Então tomarás das primicias de todos os fructos da terra, que trouxeres da tua terra, que te dá o Senhor teu Deus, e as porás n'um cesto, e irás ao logar que escolher o Senhor teu Deus, para ali fazer habitar o seu nome
3 O dönemde görevli kâhine gidip, ‘RAB'bin bize ant içerek atalarımıza söz verdiği ülkeye geldiğimi Tanrın RAB'be bugün bildiriyorum’ diyeceksiniz.
E virás ao sacerdote, que n'aquelles dias fôr, e dir-lhe-has: Hoje declaro perante o Senhor teu Deus que entrei na terra que o Senhor jurou a nossos paes dar-nos.
4 Kâhin sepeti elinizden alıp Tanrınız RAB'bin sunağının önüne koyacak.

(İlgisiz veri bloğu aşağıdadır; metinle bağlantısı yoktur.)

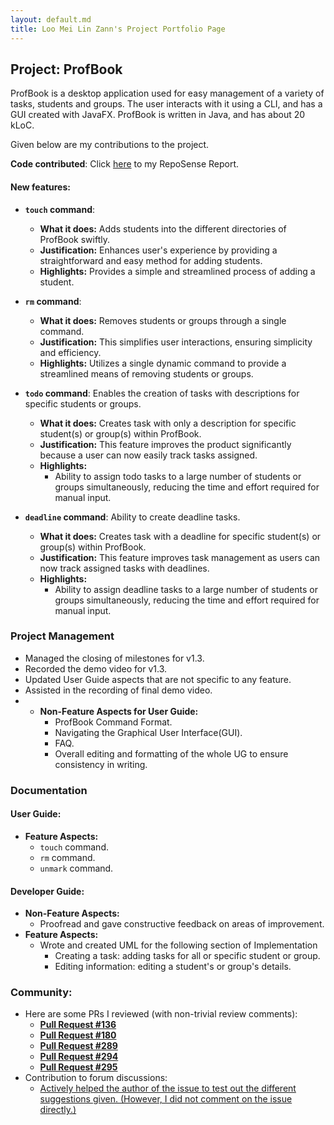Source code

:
 ```yaml
---
layout: default.md
title: Loo Mei Lin Zann's Project Portfolio Page
---
```


## Project: ProfBook

ProfBook is a desktop application used for easy management of a variety of tasks, students and groups. 
The user interacts with it using a CLI, and has a GUI created with JavaFX. 
ProfBook is written in Java, and has about 20 kLoC.

Given below are my contributions to the project.

**Code contributed**:
Click [here](https://nus-cs2103-ay2324s1.github.io/tp-dashboard/?search=zannloo&breakdown=false&sort=groupTitle%20dsc&sortWithin=title&since=2023-09-22&timeframe=commit&mergegroup=&groupSelect=groupByRepos&tabOpen=true&tabType=authorship&tabAuthor=zannloo&tabRepo=AY2324S1-CS2103T-W15-2%2Ftp%5Bmaster%5D&authorshipIsMergeGroup=false&authorshipFileTypes=functional-code~test-code&authorshipIsBinaryFileTypeChecked=false&authorshipIsIgnoredFilesChecked=false) to my RepoSense Report.

#### New features:
- **`touch` command**:
  * **What it does:** Adds students into the different directories of ProfBook swiftly.
  * **Justification:** Enhances user's experience by providing a straightforward and easy method for adding students.
  * **Highlights:** Provides a simple and streamlined process of adding a student. 

- **`rm` command**: 
  * **What it does:** Removes students or groups through a single command.
  * **Justification:** This simplifies user interactions, ensuring simplicity and efficiency.
  * **Highlights:** Utilizes a single dynamic command to provide a streamlined means of removing students or groups.

- **`todo` command**:  Enables the creation of tasks with descriptions for specific students or groups.
  * **What it does:** Creates task with only a description for specific student(s) or group(s) within ProfBook.
  * **Justification:** This feature improves the product significantly because a user can now easily track tasks assigned.
  * **Highlights:**
    * Ability to assign todo tasks to a large number of students or groups simultaneously, reducing the time and effort required for manual input.
  
- **`deadline` command**: Ability to create deadline tasks. 
  * **What it does:** Creates task with a deadline for specific student(s) or group(s) within ProfBook.
  * **Justification:** This feature improves task management as users can now track assigned tasks with deadlines.
  * **Highlights:**
    * Ability to assign deadline tasks to a large number of students or groups simultaneously, reducing the time and effort required for manual input.

<div style="page-break-after: always;"></div>

### Project Management
  * Managed the closing of milestones for v1.3.
  * Recorded the demo video for v1.3.
  * Updated User Guide aspects that are not specific to any feature.
  * Assisted in the recording of final demo video. 
  *   * **Non-Feature Aspects for User Guide:**
        * ProfBook Command Format.
        * Navigating the Graphical User Interface(GUI).
        * FAQ.
        * Overall editing and formatting of the whole UG to ensure consistency in writing.

### Documentation

#### User Guide:

  * **Feature Aspects:**
    * `touch` command.
    * `rm` command.
    * `unmark` command.

#### Developer Guide:

  * **Non-Feature Aspects:**
    * Proofread and gave constructive feedback on areas of improvement.
  * **Feature Aspects:**
    * Wrote and created UML for the following section of Implementation
      * Creating a task: adding tasks for all or specific student or group. 
      * Editing information: editing a student's or group's details.

### Community: 

- Here are some PRs I reviewed (with non-trivial review comments):
  - **[Pull Request #136](https://github.com/AY2324S1-CS2103T-W15-2/tp/pull/136)**
  - **[Pull Request #180](https://github.com/AY2324S1-CS2103T-W15-2/tp/pull/180)** 
  - **[Pull Request #289](https://github.com/AY2324S1-CS2103T-W15-2/tp/pull/289)**
  - **[Pull Request #294](https://github.com/AY2324S1-CS2103T-W15-2/tp/pull/294)**
  - **[Pull Request #295](https://github.com/AY2324S1-CS2103T-W15-2/tp/pull/295)**
- Contribution to forum discussions:
  - [Actively helped the author of the issue to test out the different suggestions given. (However, I did not comment on the issue directly.)](https://github.com/nus-cs2103-AY2324S1/forum/issues/225)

E o sacerdote tomará o cesto da tua mão, e o porá diante do altar do Senhor teu Deus.
5 Sonra Tanrınız RAB'bin önünde şu açıklamayı yapacaksınız: ‘Atam göçebe bir Aramlı'ydı. Sayıca az kişiyle Mısır'a gidip orada yaşamaya başladı. Orada büyük, güçlü, kalabalık bir ulus oldu.
Então protestarás perante o Senhor teu Deus, e dirás: Syro miseravel foi meu pae, e desceu ao Egypto, e ali peregrinou com pouca gente: porém ali cresceu até vir a ser nação grande, poderosa e numerosa.

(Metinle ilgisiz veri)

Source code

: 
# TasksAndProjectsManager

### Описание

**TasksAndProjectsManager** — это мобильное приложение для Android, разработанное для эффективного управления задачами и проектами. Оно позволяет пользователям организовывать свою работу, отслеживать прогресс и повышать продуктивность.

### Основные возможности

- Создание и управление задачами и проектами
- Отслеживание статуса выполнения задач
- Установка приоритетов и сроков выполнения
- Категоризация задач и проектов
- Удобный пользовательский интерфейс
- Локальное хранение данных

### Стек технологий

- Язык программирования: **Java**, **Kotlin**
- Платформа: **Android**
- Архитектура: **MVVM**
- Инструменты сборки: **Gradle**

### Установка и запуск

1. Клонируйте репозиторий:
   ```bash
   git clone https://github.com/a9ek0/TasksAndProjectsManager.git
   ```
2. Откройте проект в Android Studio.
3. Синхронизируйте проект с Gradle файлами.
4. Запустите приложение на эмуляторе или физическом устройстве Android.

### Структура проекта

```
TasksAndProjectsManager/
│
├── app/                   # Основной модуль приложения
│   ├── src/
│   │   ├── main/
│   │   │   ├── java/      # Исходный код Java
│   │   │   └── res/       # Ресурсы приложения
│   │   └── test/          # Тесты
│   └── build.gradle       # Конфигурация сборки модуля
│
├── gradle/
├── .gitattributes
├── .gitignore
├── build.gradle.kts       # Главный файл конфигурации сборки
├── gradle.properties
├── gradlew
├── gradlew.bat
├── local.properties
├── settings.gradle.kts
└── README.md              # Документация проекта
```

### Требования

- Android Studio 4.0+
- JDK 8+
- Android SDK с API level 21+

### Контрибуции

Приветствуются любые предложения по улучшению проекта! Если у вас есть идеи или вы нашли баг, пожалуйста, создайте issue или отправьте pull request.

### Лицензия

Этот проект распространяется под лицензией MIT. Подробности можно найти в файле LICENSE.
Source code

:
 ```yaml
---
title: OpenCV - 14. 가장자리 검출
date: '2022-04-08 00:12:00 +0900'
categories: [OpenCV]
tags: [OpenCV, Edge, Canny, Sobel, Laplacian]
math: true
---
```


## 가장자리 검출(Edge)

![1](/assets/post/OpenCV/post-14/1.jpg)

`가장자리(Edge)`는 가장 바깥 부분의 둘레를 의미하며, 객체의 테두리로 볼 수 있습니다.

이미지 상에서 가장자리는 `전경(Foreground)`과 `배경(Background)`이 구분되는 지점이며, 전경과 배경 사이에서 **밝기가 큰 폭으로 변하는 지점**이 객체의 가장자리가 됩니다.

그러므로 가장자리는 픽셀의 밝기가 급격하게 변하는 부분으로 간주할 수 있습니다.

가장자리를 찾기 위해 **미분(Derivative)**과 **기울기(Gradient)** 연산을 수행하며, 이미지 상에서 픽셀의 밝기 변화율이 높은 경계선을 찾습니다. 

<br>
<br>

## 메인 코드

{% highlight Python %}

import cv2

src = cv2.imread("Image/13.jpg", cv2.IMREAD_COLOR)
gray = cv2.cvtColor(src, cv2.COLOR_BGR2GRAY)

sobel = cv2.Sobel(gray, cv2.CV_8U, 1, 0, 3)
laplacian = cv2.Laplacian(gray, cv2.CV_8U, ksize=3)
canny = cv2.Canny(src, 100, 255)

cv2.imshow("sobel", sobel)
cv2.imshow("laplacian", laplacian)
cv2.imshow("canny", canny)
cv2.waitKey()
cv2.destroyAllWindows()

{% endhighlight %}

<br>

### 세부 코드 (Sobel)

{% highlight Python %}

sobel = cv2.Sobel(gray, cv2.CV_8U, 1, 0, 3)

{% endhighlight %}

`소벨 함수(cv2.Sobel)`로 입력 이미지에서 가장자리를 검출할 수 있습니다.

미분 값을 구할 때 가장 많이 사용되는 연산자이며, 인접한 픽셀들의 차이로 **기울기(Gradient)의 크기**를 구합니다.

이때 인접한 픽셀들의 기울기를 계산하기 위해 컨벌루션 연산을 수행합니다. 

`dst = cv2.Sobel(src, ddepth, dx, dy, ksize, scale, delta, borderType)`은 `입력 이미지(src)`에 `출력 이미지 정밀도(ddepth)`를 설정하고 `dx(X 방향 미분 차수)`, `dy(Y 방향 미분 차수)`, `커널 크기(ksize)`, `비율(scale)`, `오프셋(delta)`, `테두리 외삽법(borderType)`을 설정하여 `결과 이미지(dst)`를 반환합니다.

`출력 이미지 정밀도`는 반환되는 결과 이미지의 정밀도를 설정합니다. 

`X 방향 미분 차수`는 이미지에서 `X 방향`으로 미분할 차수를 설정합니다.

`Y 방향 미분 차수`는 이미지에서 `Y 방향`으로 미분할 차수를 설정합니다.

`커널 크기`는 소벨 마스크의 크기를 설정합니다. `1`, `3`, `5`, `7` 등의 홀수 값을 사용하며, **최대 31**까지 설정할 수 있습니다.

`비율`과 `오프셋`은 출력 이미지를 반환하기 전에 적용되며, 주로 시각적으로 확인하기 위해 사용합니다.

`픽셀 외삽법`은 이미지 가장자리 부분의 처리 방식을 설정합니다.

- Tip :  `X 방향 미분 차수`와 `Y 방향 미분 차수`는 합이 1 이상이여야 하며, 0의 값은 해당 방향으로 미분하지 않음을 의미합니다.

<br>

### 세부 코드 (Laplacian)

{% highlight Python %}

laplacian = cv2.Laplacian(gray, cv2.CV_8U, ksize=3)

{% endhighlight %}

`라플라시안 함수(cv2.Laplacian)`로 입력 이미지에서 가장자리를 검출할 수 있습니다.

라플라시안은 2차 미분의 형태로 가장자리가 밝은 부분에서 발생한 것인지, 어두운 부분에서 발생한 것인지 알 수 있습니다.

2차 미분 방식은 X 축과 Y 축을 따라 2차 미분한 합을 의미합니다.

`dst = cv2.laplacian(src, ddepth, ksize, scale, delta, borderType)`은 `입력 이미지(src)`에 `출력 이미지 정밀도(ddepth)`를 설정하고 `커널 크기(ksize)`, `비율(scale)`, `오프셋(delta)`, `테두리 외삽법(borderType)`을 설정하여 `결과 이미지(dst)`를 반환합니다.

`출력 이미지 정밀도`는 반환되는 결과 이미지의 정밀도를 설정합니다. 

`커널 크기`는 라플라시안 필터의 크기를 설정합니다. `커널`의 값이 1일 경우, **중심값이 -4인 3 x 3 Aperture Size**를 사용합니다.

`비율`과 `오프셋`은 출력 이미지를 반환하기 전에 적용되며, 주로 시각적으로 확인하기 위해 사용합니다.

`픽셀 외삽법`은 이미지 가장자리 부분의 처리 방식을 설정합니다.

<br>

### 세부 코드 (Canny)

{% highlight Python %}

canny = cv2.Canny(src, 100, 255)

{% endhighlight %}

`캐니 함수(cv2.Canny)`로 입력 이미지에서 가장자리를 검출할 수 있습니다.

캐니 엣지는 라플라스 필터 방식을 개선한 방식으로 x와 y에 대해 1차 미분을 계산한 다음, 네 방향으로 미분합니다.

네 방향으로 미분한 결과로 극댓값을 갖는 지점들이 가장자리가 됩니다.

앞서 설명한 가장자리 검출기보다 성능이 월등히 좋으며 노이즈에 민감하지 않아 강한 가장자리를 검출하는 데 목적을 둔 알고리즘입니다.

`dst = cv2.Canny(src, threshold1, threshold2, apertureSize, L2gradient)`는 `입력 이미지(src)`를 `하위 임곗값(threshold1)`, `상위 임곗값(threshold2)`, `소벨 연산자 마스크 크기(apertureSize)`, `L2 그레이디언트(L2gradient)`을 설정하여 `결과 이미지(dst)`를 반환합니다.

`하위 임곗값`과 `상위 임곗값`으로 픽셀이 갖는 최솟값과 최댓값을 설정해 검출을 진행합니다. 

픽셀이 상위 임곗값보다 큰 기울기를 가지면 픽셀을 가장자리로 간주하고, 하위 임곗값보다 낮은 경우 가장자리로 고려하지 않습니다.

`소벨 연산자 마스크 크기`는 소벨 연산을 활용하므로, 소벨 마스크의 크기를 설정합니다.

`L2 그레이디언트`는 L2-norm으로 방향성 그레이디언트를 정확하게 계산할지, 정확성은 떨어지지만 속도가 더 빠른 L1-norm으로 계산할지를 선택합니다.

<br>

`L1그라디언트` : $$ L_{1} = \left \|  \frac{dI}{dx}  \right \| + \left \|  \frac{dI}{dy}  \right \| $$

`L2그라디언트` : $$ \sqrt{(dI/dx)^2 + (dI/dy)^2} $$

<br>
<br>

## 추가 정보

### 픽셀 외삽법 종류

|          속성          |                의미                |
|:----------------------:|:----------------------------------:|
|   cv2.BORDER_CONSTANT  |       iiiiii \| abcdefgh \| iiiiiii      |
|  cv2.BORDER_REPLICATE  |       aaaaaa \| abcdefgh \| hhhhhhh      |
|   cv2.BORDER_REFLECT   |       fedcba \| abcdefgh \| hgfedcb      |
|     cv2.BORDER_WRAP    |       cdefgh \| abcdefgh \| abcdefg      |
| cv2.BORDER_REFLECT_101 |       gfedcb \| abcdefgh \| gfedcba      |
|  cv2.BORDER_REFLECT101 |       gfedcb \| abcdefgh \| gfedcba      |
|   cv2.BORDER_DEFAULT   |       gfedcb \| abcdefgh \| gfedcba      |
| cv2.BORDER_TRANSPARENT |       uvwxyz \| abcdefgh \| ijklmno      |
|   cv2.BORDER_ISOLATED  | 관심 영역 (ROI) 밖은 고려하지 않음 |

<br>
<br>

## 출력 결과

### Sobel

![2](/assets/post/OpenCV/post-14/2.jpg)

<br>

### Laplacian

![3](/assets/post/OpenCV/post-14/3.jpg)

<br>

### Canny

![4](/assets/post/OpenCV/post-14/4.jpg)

6 Mısırlılar bize kötü davranarak baskı yaptılar. Bizi ağır işlere zorladılar.
Mas os egypcios nos maltrataram e nos affligiram, e sobre nós pozeram uma dura servidão.
7 Atalarımızın Tanrısı RAB'be yakardık. RAB yakarışımızı duydu; çektiğimiz sıkıntıyı, emeği, bize yapılan baskıyı gördü.
Então clamámos ao Senhor Deus de nossos paes; e o Senhor ouviu a nossa voz, e attentou para a nossa miseria, e para o nosso trabalho, e para a nossa oppressão.
8 Bunun üzerine güçlü elle, kudretle, büyük ve ürkütücü olaylarla, belirtilerle, şaşılası işlerle bizi Mısır'dan çıkardı.
E o Senhor nos tirou do Egypto com mão forte, e com braço estendido, e com grande espanto, e com signaes, e com milagres;
9 Bizi buraya getirdi; bu toprakları, süt ve bal akan ülkeyi bize verdi.
E nos trouxe a este logar, e nos deu esta terra, terra que mana leite e mel.
10 Şimdi, ya RAB, bize verdiğin toprağın ürününün ilk yetişenini getiriyorum.’ Sonra sepeti Tanrınız RAB'bin önüne koyup O'nun önünde yere kapanacaksınız.
E eis que agora eu trouxe as primicias dos fructos da terra que tu, ó Senhor, me déste. Então as porás perante o Senhor teu Deus, e te inclinarás perante o Senhor teu Deus
11 Sizler, Levililer ve aranızda yaşayan yabancılar Tanrınız RAB'bin size ve ailenize verdiği bütün iyi şeyler için sevineceksiniz.
E te alegrarás por todo o bem que o Senhor teu Deus te tem dado a ti e á tua casa, tu e o levita, e o estrangeiro que está no meio de ti
12 “Üçüncü yıl, ondalığı verme yılı, bütün ürününüzün ondalığını bir yana ayırın. Ayırma işini bitirdiğinizde, ondalığı Levililer'e, yabancılara, öksüzlere ve dul kadınlara vereceksiniz. Öyle ki, onlar da kentlerinizde yiyip doysunlar.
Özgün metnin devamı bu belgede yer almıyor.